**Task goal:** Write the entries again exactly, with no line missing.

++++ Data shown

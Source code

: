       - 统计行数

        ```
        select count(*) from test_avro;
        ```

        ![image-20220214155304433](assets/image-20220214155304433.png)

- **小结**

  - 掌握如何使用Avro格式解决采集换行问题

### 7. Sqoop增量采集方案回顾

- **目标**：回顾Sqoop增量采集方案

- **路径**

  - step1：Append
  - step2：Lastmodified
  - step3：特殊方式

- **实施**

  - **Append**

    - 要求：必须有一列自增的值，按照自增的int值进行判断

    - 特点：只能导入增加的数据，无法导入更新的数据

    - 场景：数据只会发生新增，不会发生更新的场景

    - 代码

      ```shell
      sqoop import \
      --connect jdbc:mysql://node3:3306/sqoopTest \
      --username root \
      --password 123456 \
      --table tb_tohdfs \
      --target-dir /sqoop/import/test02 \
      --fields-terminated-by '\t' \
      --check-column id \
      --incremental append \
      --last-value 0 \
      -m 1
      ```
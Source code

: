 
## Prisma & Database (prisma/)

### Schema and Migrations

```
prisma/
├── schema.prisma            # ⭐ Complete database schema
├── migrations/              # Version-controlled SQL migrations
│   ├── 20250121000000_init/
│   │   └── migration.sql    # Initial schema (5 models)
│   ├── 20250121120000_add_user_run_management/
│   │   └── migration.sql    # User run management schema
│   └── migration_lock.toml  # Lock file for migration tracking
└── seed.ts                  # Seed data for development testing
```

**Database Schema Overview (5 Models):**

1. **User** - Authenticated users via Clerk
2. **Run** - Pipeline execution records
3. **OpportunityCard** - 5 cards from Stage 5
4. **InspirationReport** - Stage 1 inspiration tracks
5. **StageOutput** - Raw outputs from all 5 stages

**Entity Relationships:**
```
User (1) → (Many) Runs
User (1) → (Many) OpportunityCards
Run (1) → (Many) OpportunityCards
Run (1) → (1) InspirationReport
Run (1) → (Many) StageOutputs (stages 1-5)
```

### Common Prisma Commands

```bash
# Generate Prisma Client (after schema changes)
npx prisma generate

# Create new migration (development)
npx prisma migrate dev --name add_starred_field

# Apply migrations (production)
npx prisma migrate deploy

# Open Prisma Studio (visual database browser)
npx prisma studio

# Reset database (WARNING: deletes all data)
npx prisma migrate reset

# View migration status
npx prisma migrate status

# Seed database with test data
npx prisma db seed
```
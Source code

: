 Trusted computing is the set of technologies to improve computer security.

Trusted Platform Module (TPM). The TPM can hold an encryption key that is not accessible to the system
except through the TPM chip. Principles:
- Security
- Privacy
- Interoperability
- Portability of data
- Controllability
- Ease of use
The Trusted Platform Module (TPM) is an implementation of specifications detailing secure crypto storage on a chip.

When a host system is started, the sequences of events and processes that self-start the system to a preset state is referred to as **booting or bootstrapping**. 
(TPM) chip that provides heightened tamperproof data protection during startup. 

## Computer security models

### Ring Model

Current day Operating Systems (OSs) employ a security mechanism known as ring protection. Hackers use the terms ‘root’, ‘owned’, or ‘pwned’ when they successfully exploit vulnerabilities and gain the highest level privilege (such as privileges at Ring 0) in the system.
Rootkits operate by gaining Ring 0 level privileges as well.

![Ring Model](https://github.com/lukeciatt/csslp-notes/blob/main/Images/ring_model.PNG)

++++++++

**Response area:**
Source code

:       - 统计行数

        ```
        select count(*) from test_avro;
        ```

        ![image-20220214155304433](assets/image-20220214155304433.png)

- **小结**

  - 掌握如何使用Avro格式解决采集换行问题

### 7. Sqoop增量采集方案回顾

- **目标**：回顾Sqoop增量采集方案

- **路径**

  - step1：Append
  - step2：Lastmodified
  - step3：特殊方式

- **实施**

  - **Append**

    - 要求：必须有一列自增的值，按照自增的int值进行判断

    - 特点：只能导入增加的数据，无法导入更新的数据

    - 场景：数据只会发生新增，不会发生更新的场景

    - 代码

      ```shell
      sqoop import \
      --connect jdbc:mysql://node3:3306/sqoopTest \
      --username root \
      --password 123456 \
      --table tb_tohdfs \
      --target-dir /sqoop/import/test02 \
      --fields-terminated-by '\t' \
      --check-column id \
      --incremental append \
      --last-value 0 \
      -m 1
      ```
Source code

: 
## Prisma & Database (prisma/)

### Schema and Migrations

```
prisma/
├── schema.prisma            # ⭐ Complete database schema
├── migrations/              # Version-controlled SQL migrations
│   ├── 20250121000000_init/
│   │   └── migration.sql    # Initial schema (5 models)
│   ├── 20250121120000_add_user_run_management/
│   │   └── migration.sql    # User run management schema
│   └── migration_lock.toml  # Lock file for migration tracking
└── seed.ts                  # Seed data for development testing
```

**Database Schema Overview (5 Models):**

1. **User** - Authenticated users via Clerk
2. **Run** - Pipeline execution records
3. **OpportunityCard** - 5 cards from Stage 5
4. **InspirationReport** - Stage 1 inspiration tracks
5. **StageOutput** - Raw outputs from all 5 stages

**Entity Relationships:**
```
User (1) → (Many) Runs
User (1) → (Many) OpportunityCards
Run (1) → (Many) OpportunityCards
Run (1) → (1) InspirationReport
Run (1) → (Many) StageOutputs (stages 1-5)
```

### Common Prisma Commands

```bash
# Generate Prisma Client (after schema changes)
npx prisma generate

# Create new migration (development)
npx prisma migrate dev --name add_starred_field

# Apply migrations (production)
npx prisma migrate deploy

# Open Prisma Studio (visual database browser)
npx prisma studio

# Reset database (WARNING: deletes all data)
npx prisma migrate reset

# View migration status
npx prisma migrate status

# Seed database with test data
npx prisma db seed
```
Source code

: Trusted computing is the set of technologies to improve computer security.

Trusted Platform Module (TPM). The TPM can hold an encryption key that is not accessible to the system
except through the TPM chip. Principles:
- Security
- Privacy
- Interoperability
- Portability of data
- Controllability
- Ease of use
The Trusted Platform Module (TPM) is an implementation of specifications detailing secure crypto storage on a chip.

When a host system is started, the sequences of events and processes that self-start the system to a preset state is referred to as **booting or bootstrapping**. 
(TPM) chip that provides heightened tamperproof data protection during startup. 

## Computer security models

### Ring Model

Current day Operating Systems (OSs) employ a security mechanism known as ring protection. Hackers use the terms ‘root’, ‘owned’, or ‘pwned’ when they successfully exploit vulnerabilities and gain the highest level privilege (such as privileges at Ring 0) in the system.
Rootkits operate by gaining Ring 0 level privileges as well.

![Ring Model](https://github.com/lukeciatt/csslp-notes/blob/main/Images/ring_model.PNG)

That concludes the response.